There is almost universal agreement among business owners that the gross receipts tax is hurting our city’s businesses and makes Los Angeles a less attractive place for new businesses to launch. As a city councilman, Garcetti said he supported eliminating the gross receipts tax.

But now he is saying that he supports phasing the tax out over a 15-year period. This, frankly, is a joke. Such a long phase-out would have no impact on business creation in Los Angeles, nor would it do anything to ease the tax burden local business owners face.

The mayor needs to bite the bullet and eliminate the gross receipts tax in one fell swoop for all L.A. businesses, just as this was done for car dealerships.
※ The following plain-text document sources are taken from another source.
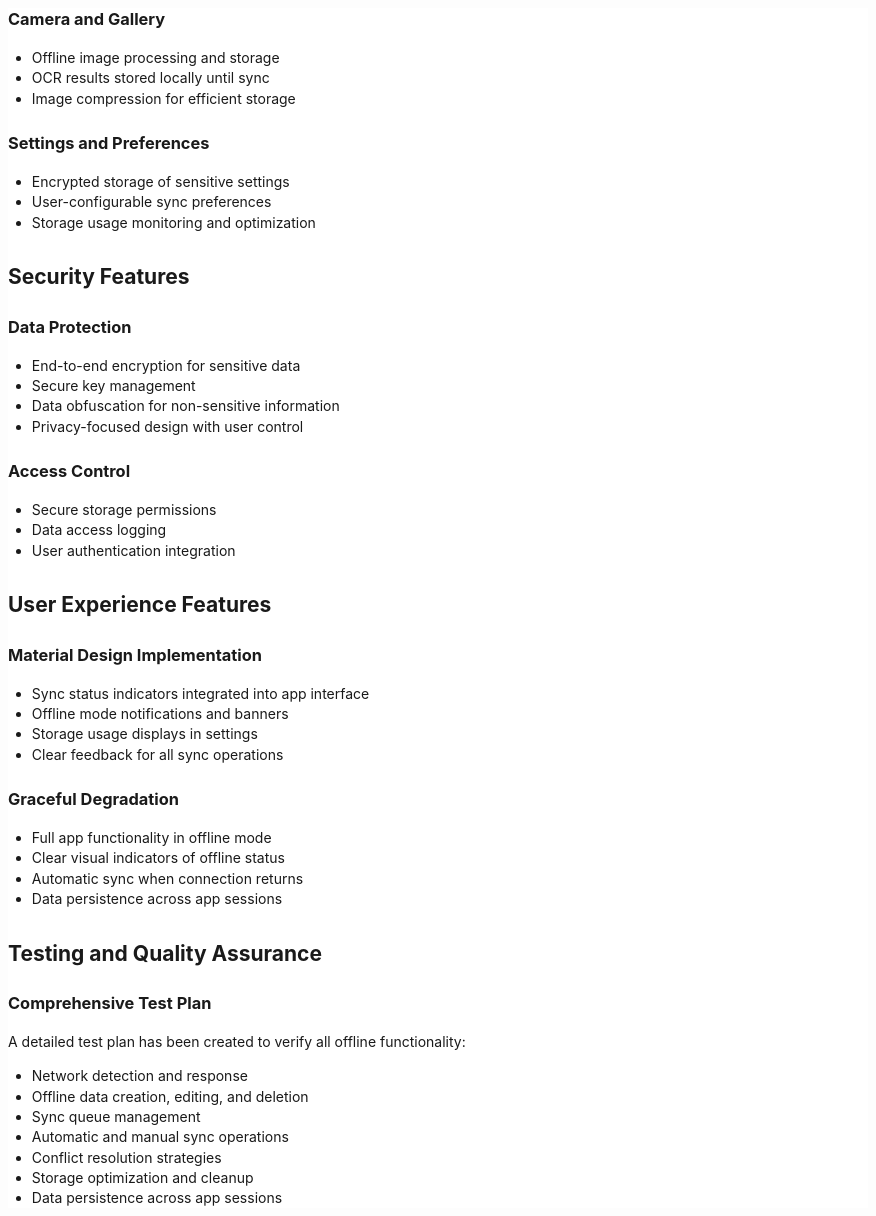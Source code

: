 ### Camera and Gallery
- Offline image processing and storage
- OCR results stored locally until sync
- Image compression for efficient storage

### Settings and Preferences
- Encrypted storage of sensitive settings
- User-configurable sync preferences
- Storage usage monitoring and optimization

## Security Features

### Data Protection
- End-to-end encryption for sensitive data
- Secure key management
- Data obfuscation for non-sensitive information
- Privacy-focused design with user control

### Access Control
- Secure storage permissions
- Data access logging
- User authentication integration

## User Experience Features

### Material Design Implementation
- Sync status indicators integrated into app interface
- Offline mode notifications and banners
- Storage usage displays in settings
- Clear feedback for all sync operations

### Graceful Degradation
- Full app functionality in offline mode
- Clear visual indicators of offline status
- Automatic sync when connection returns
- Data persistence across app sessions

## Testing and Quality Assurance

### Comprehensive Test Plan
A detailed test plan has been created to verify all offline functionality:
- Network detection and response
- Offline data creation, editing, and deletion
- Sync queue management
- Automatic and manual sync operations
- Conflict resolution strategies
- Storage optimization and cleanup
- Data persistence across app sessions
Not only is the tax a huge impediment to business, but it’s very inefficient — it’s hard to apply uniformly and results in expensive litigation that the city must defend.

If eliminating the gross receipts tax makes Los Angeles more business-friendly and results in more employers opening businesses here, which it surely would do, the added tax revenue generated by these businesses, along with the elimination of expensive litigation caused by the tax, would more than make up for the tax’s lost revenue.

The second area where I’d like to see the mayor focus his attention is on the public unions. Specifically, he needs to take a firm stance against many of the archaic and unproductive work rules that drive up costs but that unions insist on preserving, such as the more than 600 work rules of International Brotherhood of Electrical Workers, Local 18, the union representing Los Angeles Department of Water and Power workers.

I am not saying that union workers should not be treated fairly. But over the past couple of decades, there has been a complete reversal of roles when it comes to employers and unions, which were originally created to protect workers from dominant and often abusive employers.

Now, unions have gained the upper hand and their demands place many employers at a competitive disadvantage when compared with businesses in other cities.

I acknowledge that Garcetti faces enormous challenges when it comes to making Los Angeles a great city for American businesses again. The biggest is the simple fact that high taxes and excessive government regulation and bureaucracy have made California an unfriendly place for business.

But if he starts by focusing on these two areas — and preferably during his next 100 days in office – Garcetti can lay the groundwork for a pro-business agenda during his term as mayor. And that’s something we can all get behind.

Arthur F. Rothberg is managing director of CFO Edge, a provider of outsourced chief financial officer services.